Start of Supplied records

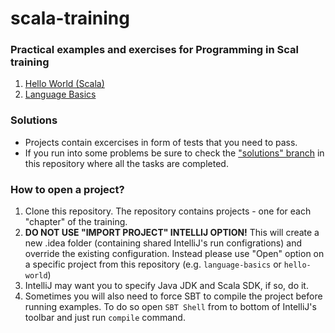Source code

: # scala-training

### Practical examples and exercises for Programming in Scal training
1. [Hello World (Scala)](/hello-world)
2. [Language Basics](/language-basics)

### Solutions
* Projects contain excercises in form of tests that you need to pass.
* If you run into some problems be sure to check the ["solutions" branch](https://github.com/kamilduda/scala-training/branches) in this repository where all the tasks are completed.

### How to open a project?
1. Clone this repository. The repository contains projects - one for each "chapter" of the training.
2. **DO NOT USE "IMPORT PROJECT" INTELLIJ OPTION!** This will create a new .idea folder (containing shared IntelliJ's run configrations) and override the existing configuration. Instead please use "Open" option on a specific project from this repository (e.g. `language-basics` or `hello-world`)
3. IntelliJ may want you to specify Java JDK and Scala SDK, if so, do it.
4. Sometimes you will also need to force SBT to compile the project before running examples. To do so open `SBT Shell` from to bottom of IntelliJ's toolbar and just run `compile` command.
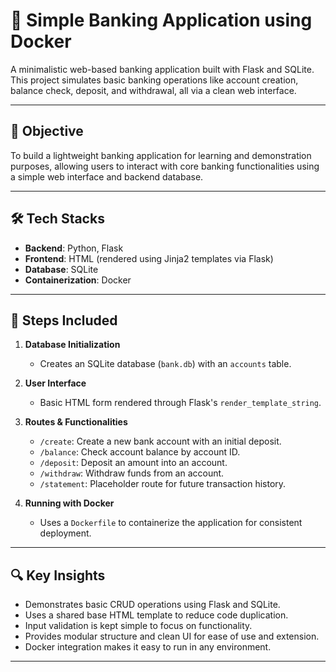 # 🏦 Simple Banking Application using Docker

A minimalistic web-based banking application built with Flask and SQLite. This project simulates basic banking operations like account creation, balance check, deposit, and withdrawal, all via a clean web interface.

---
## 📌 Objective

To build a lightweight banking application for learning and demonstration purposes, allowing users to interact with core banking functionalities using a simple web interface and backend database.

---

## 🛠️ Tech Stacks

- **Backend**: Python, Flask
- **Frontend**: HTML (rendered using Jinja2 templates via Flask)
- **Database**: SQLite
- **Containerization**: Docker

---
## 🚀 Steps Included

1. **Database Initialization**
   - Creates an SQLite database (`bank.db`) with an `accounts` table.

2. **User Interface**
   - Basic HTML form rendered through Flask's `render_template_string`.

3. **Routes & Functionalities**
   - `/create`: Create a new bank account with an initial deposit.
   - `/balance`: Check account balance by account ID.
   - `/deposit`: Deposit an amount into an account.
   - `/withdraw`: Withdraw funds from an account.
   - `/statement`: Placeholder route for future transaction history.
4. **Running with Docker**
   - Uses a `Dockerfile` to containerize the application for consistent deployment.

---

## 🔍 Key Insights

- Demonstrates basic CRUD operations using Flask and SQLite.
- Uses a shared base HTML template to reduce code duplication.
- Input validation is kept simple to focus on functionality.
- Provides modular structure and clean UI for ease of use and extension.
- Docker integration makes it easy to run in any environment.

---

End of Supplied records

■ Goal of the exercise
Please transcribe exactly the part of the records that opens with the line containing "### Solutions" and closes with the line containing "into an account.", both ends included, and leave out the pictures.

■ Problem solution
### Solutions
* Projects contain excercises in form of tests that you need to pass.
* If you run into some problems be sure to check the ["solutions" branch](https://github.com/kamilduda/scala-training/branches) in this repository where all the tasks are completed.

### How to open a project?
1. Clone this repository. The repository contains projects - one for each "chapter" of the training.
2. **DO NOT USE "IMPORT PROJECT" INTELLIJ OPTION!** This will create a new .idea folder (containing shared IntelliJ's run configrations) and override the existing configuration. Instead please use "Open" option on a specific project from this repository (e.g. `language-basics` or `hello-world`)
3. IntelliJ may want you to specify Java JDK and Scala SDK, if so, do it.
4. Sometimes you will also need to force SBT to compile the project before running examples. To do so open `SBT Shell` from to bottom of IntelliJ's toolbar and just run `compile` command.
 # 🏦 Simple Banking Application using Docker

A minimalistic web-based banking application built with Flask and SQLite. This project simulates basic banking operations like account creation, balance check, deposit, and withdrawal, all via a clean web interface.

---
## 📌 Objective

To build a lightweight banking application for learning and demonstration purposes, allowing users to interact with core banking functionalities using a simple web interface and backend database.

---

## 🛠️ Tech Stacks

- **Backend**: Python, Flask
- **Frontend**: HTML (rendered using Jinja2 templates via Flask)
- **Database**: SQLite
- **Containerization**: Docker

---
## 🚀 Steps Included

1. **Database Initialization**
   - Creates an SQLite database (`bank.db`) with an `accounts` table.

2. **User Interface**
   - Basic HTML form rendered through Flask's `render_template_string`.

3. **Routes & Functionalities**
   - `/create`: Create a new bank account with an initial deposit.
   - `/balance`: Check account balance by account ID.
   - `/deposit`: Deposit an amount into an account.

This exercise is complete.